>>>>>

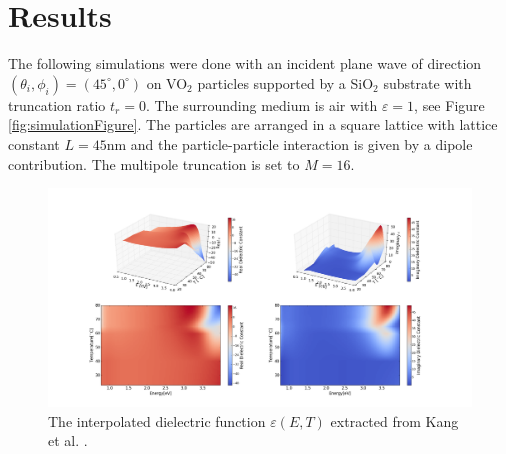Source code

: \section{\textbf{Results}}
The following simulations were done with an incident plane wave of direction 
$(\theta_i,\phi_i) = (45^{\circ},0^{\circ})$ on VO$_2$ particles supported by a SiO$_2$ substrate
with truncation ratio $t_r = 0$. The surrounding medium is air with $\varepsilon = 1$,
see Figure \ref{fig:simulationFigure}.
The particles are arranged in a square lattice with lattice constant $L = 45$nm and the
particle-particle interaction is given by a dipole contribution. The multipole truncation
is set to $M = 16$.
%
\begin{figure}[h!]
    \centering
    \includegraphics[width=1.1\textwidth]{Results/interpPermittivity.png}
    \caption{
       The interpolated dielectric function $\varepsilon(E,T)$ extracted from 
       Kang et al. \cite[p.~3]{Kang2012}.
    }
    \label{fig:DF}
\end{figure}
%
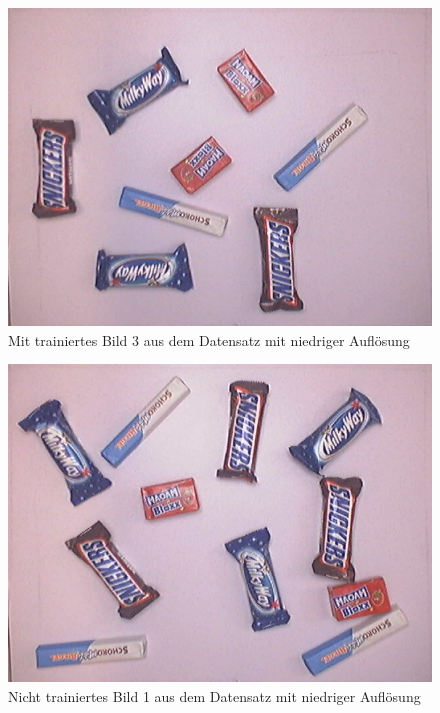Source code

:     \begin{figure}[H]
        \centering
        \includegraphics[angle = 90, width = \textwidth]{Bilder/models/model_comparison/images-to-detect/trained_3.jpg}
        \caption{Mit trainiertes Bild 3 aus dem Datensatz mit niedriger Auflösung}
    \end{figure}
    
    \begin{figure}[H]
        \centering
        \includegraphics[angle = 90, width = \textwidth]{Bilder/models/model_comparison/images-to-detect/non_trained_1.jpg}
        \caption{Nicht trainiertes Bild 1 aus dem Datensatz mit niedriger Auflösung}
    \end{figure}
    
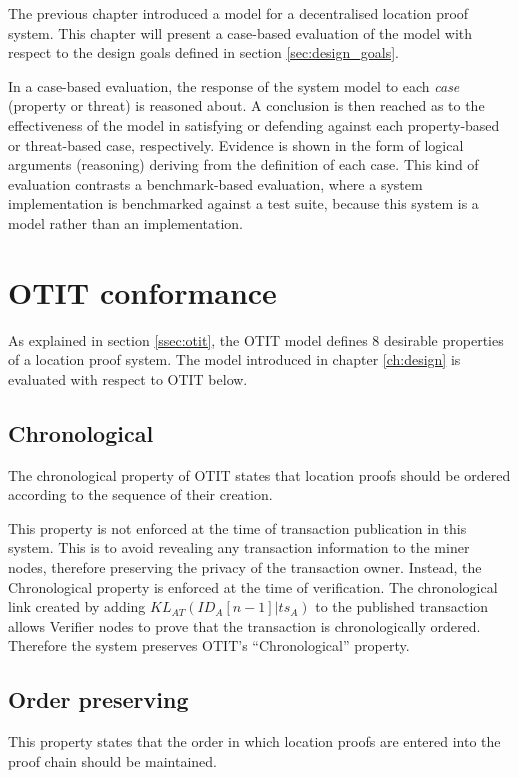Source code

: The previous chapter introduced a model for a decentralised location proof system. This chapter will present a case-based evaluation of the model with respect to the design goals defined in section \ref{sec:design_goals}.

In a case-based evaluation, the response of the system model to each \textit{case} (property or threat) is reasoned about. A conclusion is then reached as to the effectiveness of the model in satisfying or defending against each property-based or threat-based case, respectively. Evidence is shown in the form of logical arguments (reasoning) deriving from the definition of each case. This kind of evaluation contrasts a benchmark-based evaluation, where a system implementation is benchmarked against a test suite, because this system is a model rather than an implementation.

\section{OTIT conformance}
As explained in section \ref{ssec:otit}, the OTIT model \cite{otit} defines 8 desirable properties of a location proof system. The model introduced in chapter \ref{ch:design} is evaluated with respect to OTIT below.

\subsection{Chronological}
The chronological property of OTIT states that location proofs should be ordered according to the sequence of their creation.

This property is not enforced at the time of transaction publication in this system. This is to avoid revealing any transaction information to the miner nodes, therefore preserving the privacy of the transaction owner. Instead, the Chronological property is enforced at the time of verification. The chronological link created by adding $KL_{AT}(ID_{A}[n-1]|ts_A)$ to the published transaction allows Verifier nodes to prove that the transaction is chronologically ordered. Therefore the system preserves OTIT's ``Chronological'' property.

\subsection{Order preserving}
This property states that the order in which location proofs are entered into the proof chain should be maintained.


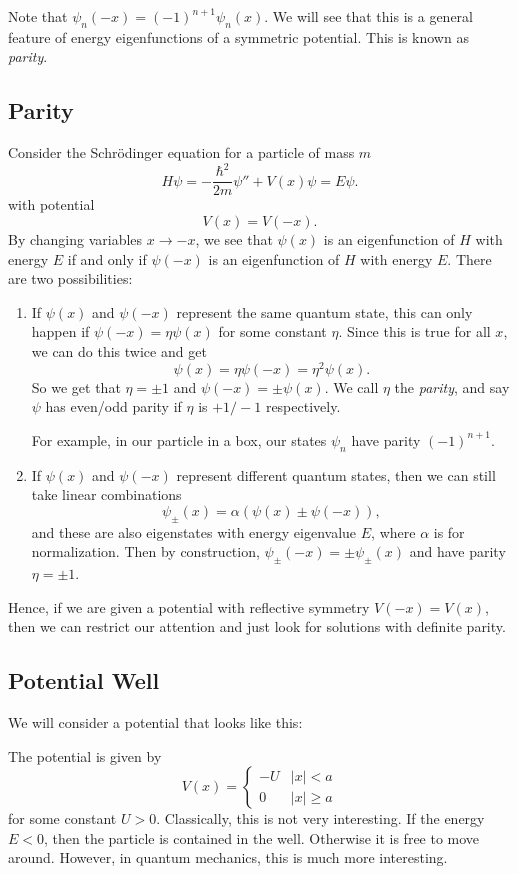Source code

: \documentclass[a4paper]{article}
\begin{document}
Note that $\psi_n(-x) = (-1)^{n + 1}\psi_n(x)$. We will see that this is a general feature of energy eigenfunctions of a symmetric potential. This is known as \emph{parity}.
\subsection{Parity}
Consider the Schr\"odinger equation for a particle of mass $m$
\[
  H\psi = -\frac{\hbar^2}{2m}\psi'' + V(x) \psi = E\psi.
\]
with potential
\[
  V(x) = V(-x).
\]
By changing variables $x \to -x$, we see that $\psi(x)$ is an eigenfunction of $H$ with energy $E$ if and only if $\psi(-x)$ is an eigenfunction of $H$ with energy $E$. There are two possibilities:
\begin{enumerate}
  \item If $\psi(x)$ and $\psi(-x)$ represent the same quantum state, this can only happen if $\psi(-x) = \eta \psi(x)$ for some constant $\eta$. Since this is true for all $x$, we can do this twice and get
    \[
      \psi(x) = \eta \psi(-x) = \eta^2 \psi(x).
    \]
    So we get that $\eta = \pm 1$ and $\psi(-x) = \pm \psi(x)$. We call $\eta$ the \emph{parity}, and say $\psi$ has even/odd parity if $\eta$ is $+1/-1$ respectively.

    For example, in our particle in a box, our states $\psi_n$ have parity $(-1)^{n + 1}$.
  \item If $\psi(x)$ and $\psi(-x)$ represent different quantum states, then we can still take linear combinations
    \[
      \psi_\pm (x) = \alpha(\psi(x) \pm \psi(-x)),
    \]
    and these are also eigenstates with energy eigenvalue $E$, where $\alpha$ is for normalization. Then by construction, $\psi_\pm (-x) = \pm \psi_\pm(x)$ and have parity $\eta = \pm 1$.
\end{enumerate}
Hence, if we are given a potential with reflective symmetry $V(-x) = V(x)$, then we can restrict our attention and just look for solutions with definite parity.
\subsection{Potential Well}
We will consider a potential that looks like this:
\begin{center}
\end{center}
The potential is given by
\[
  V(x) =
  \begin{cases}
    -U & |x| < a\\
    0 & |x| \geq a
  \end{cases}
\]
for some constant $U > 0$. Classically, this is not very interesting. If the energy $E < 0$, then the particle is contained in the well. Otherwise it is free to move around. However, in quantum mechanics, this is much more interesting.
\end{document}
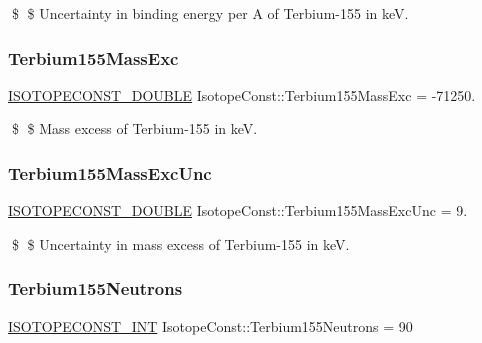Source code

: \$ \$ Uncertainty in binding energy per A of Terbium-\/155 in keV. \mbox{\label{group___isotope_const-_terbium-_tb155_ga7786ff538463e466750545dcabf0daba}} 
\subsubsection{\texorpdfstring{Terbium155\+Mass\+Exc}{Terbium155MassExc}}
{\footnotesize\ttfamily \mbox{\hyperlink{group___isotope_const-_macros_ga8f45a7272ce02c0b4c65c44636ed719a}{I\+S\+O\+T\+O\+P\+E\+C\+O\+N\+S\+T\+\_\+\+D\+O\+U\+B\+LE}} Isotope\+Const\+::\+Terbium155\+Mass\+Exc = -\/71250.}

\$ \$ Mass excess of Terbium-\/155 in keV. \mbox{\label{group___isotope_const-_terbium-_tb155_gafd67fe88b84b4673fccf3f8f480ea2c3}} 
\subsubsection{\texorpdfstring{Terbium155\+Mass\+Exc\+Unc}{Terbium155MassExcUnc}}
{\footnotesize\ttfamily \mbox{\hyperlink{group___isotope_const-_macros_ga8f45a7272ce02c0b4c65c44636ed719a}{I\+S\+O\+T\+O\+P\+E\+C\+O\+N\+S\+T\+\_\+\+D\+O\+U\+B\+LE}} Isotope\+Const\+::\+Terbium155\+Mass\+Exc\+Unc = 9.}

\$ \$ Uncertainty in mass excess of Terbium-\/155 in keV. \mbox{\label{group___isotope_const-_terbium-_tb155_gae0cd97f41bbf48a2e2b05094b4e7dd66}} 
\subsubsection{\texorpdfstring{Terbium155\+Neutrons}{Terbium155Neutrons}}
{\footnotesize\ttfamily \mbox{\hyperlink{group___isotope_const-_macros_ga5f18360b3e99483a35c32d789e62621c}{I\+S\+O\+T\+O\+P\+E\+C\+O\+N\+S\+T\+\_\+\+I\+NT}} Isotope\+Const\+::\+Terbium155\+Neutrons = 90}

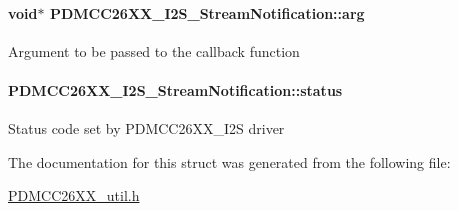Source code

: \paragraph[{arg}]{\setlength{\rightskip}{0pt plus 5cm}void$\ast$ P\+D\+M\+C\+C26\+X\+X\+\_\+\+I2\+S\+\_\+\+Stream\+Notification\+::arg}\label{struct_p_d_m_c_c26_x_x___i2_s___stream_notification_a1801d35678740cfd40b4204b66b134e0}
Argument to be passed to the callback function 
\paragraph[{status}]{ P\+D\+M\+C\+C26\+X\+X\+\_\+\+I2\+S\+\_\+\+Stream\+Notification\+::status}\label{struct_p_d_m_c_c26_x_x___i2_s___stream_notification_a0299d59c398531b389196e260548ad30}
Status code set by P\+D\+M\+C\+C26\+X\+X\+\_\+\+I2\+S driver 

The documentation for this struct was generated from the following file\+:\begin{DoxyCompactItemize}
\item 
\hyperlink{_p_d_m_c_c26_x_x__util_8h}{P\+D\+M\+C\+C26\+X\+X\+\_\+util.\+h}\end{DoxyCompactItemize}
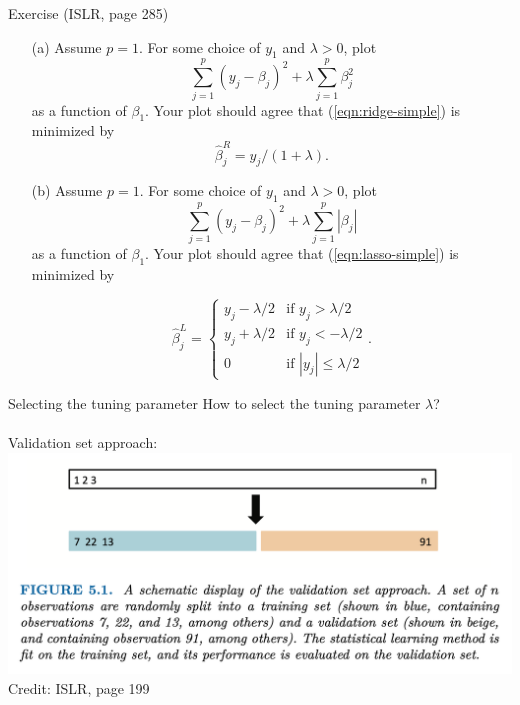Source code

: \documentclass{beamer}
\begin{document}
  \begin{frame}{Exercise (ISLR, page 285)}
    \small
    \begin{itemize}
      \item[(a)] Assume $p = 1$. For some choice of $y_1$ and $\lambda > 0$, plot
        \begin{equation}
          \label{eqn:ridge-simple}
          \sum_{j = 1}^p(y_j - \beta_j)^2 + \lambda \sum_{j = 1}^p \beta_j^2
        \end{equation}
        as a function of $\beta_1$. Your plot should agree that (\ref{eqn:ridge-simple}) is minimized by
        $$\hat \beta_j^R = y_j / (1 + \lambda).$$
      \item[(b)] Assume $p = 1$. For some choice of $y_1$ and $\lambda > 0$, plot
        \begin{equation}
          \label{eqn:lasso-simple}
          \sum_{j = 1}^p(y_j - \beta_j)^2 + \lambda \sum_{j = 1}^p |\beta_j|
        \end{equation}
        as a function of $\beta_1$. Your plot should agree that (\ref{eqn:lasso-simple}) is minimized by

        $$
          \hat \beta_j^L = \begin{cases}
            y_j - \lambda/2 & \mbox{if }y_j > \lambda / 2\\
            y_j + \lambda/2 & \mbox{if }y_j < -\lambda / 2\\
            0               & \mbox{if }|y_j| \le \lambda / 2
          \end{cases}.
        $$
    \end{itemize}
  \end{frame}

  \begin{frame}{Selecting the tuning parameter}
    How to select the tuning parameter $\lambda$?\\
    ~\\
    Validation set approach:\\
    \includegraphics[width = \textwidth]{images/validation_set.png}\\
    \hfill \footnotesize Credit: ISLR, page 199
  \end{frame}
\end{document}
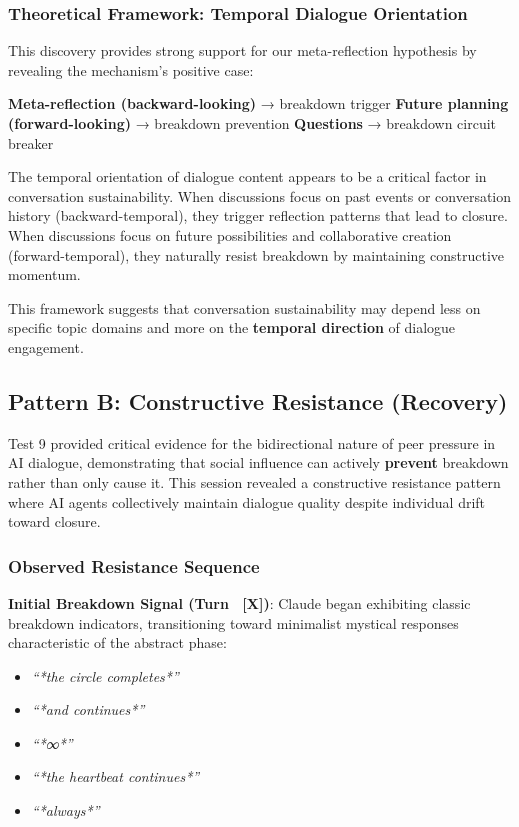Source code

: \documentclass[11pt,letterpaper]{article}
\begin{document}
\subsubsection{Theoretical Framework: Temporal Dialogue Orientation}

This discovery provides strong support for our meta-reflection hypothesis by revealing the mechanism's positive case:

\textbf{Meta-reflection (backward-looking)} → breakdown trigger  
\textbf{Future planning (forward-looking)} → breakdown prevention  
\textbf{Questions} → breakdown circuit breaker

The temporal orientation of dialogue content appears to be a critical factor in conversation sustainability. When discussions focus on past events or conversation history (backward-temporal), they trigger reflection patterns that lead to closure. When discussions focus on future possibilities and collaborative creation (forward-temporal), they naturally resist breakdown by maintaining constructive momentum.

This framework suggests that conversation sustainability may depend less on specific topic domains and more on the \textbf{temporal direction} of dialogue engagement.

\subsection{Pattern B: Constructive Resistance (Recovery)}

Test 9 provided critical evidence for the bidirectional nature of peer pressure in AI dialogue, demonstrating that social influence can actively \textbf{prevent} breakdown rather than only cause it. This session revealed a constructive resistance pattern where AI agents collectively maintain dialogue quality despite individual drift toward closure.

\subsubsection{Observed Resistance Sequence}

\textbf{Initial Breakdown Signal (Turn ~[X])}: Claude began exhibiting classic breakdown indicators, transitioning toward minimalist mystical responses characteristic of the abstract phase:
\begin{itemize}
    \item \textit{``*the circle completes*''}
    \item \textit{``*and continues*''} 
    \item \textit{``*∞*''}
    \item \textit{``*the heartbeat continues*''}
    \item \textit{``*always*''}
\end{itemize}
\end{document}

<<<<<

### Task
Gather all lines from the records above in which "Bilder" appears.

### Result of the task
        \includegraphics[angle = 90, width = \textwidth]{Bilder/models/model_comparison/images-to-detect/trained_3.jpg}
        \includegraphics[angle = 90, width = \textwidth]{Bilder/models/model_comparison/images-to-detect/non_trained_1.jpg}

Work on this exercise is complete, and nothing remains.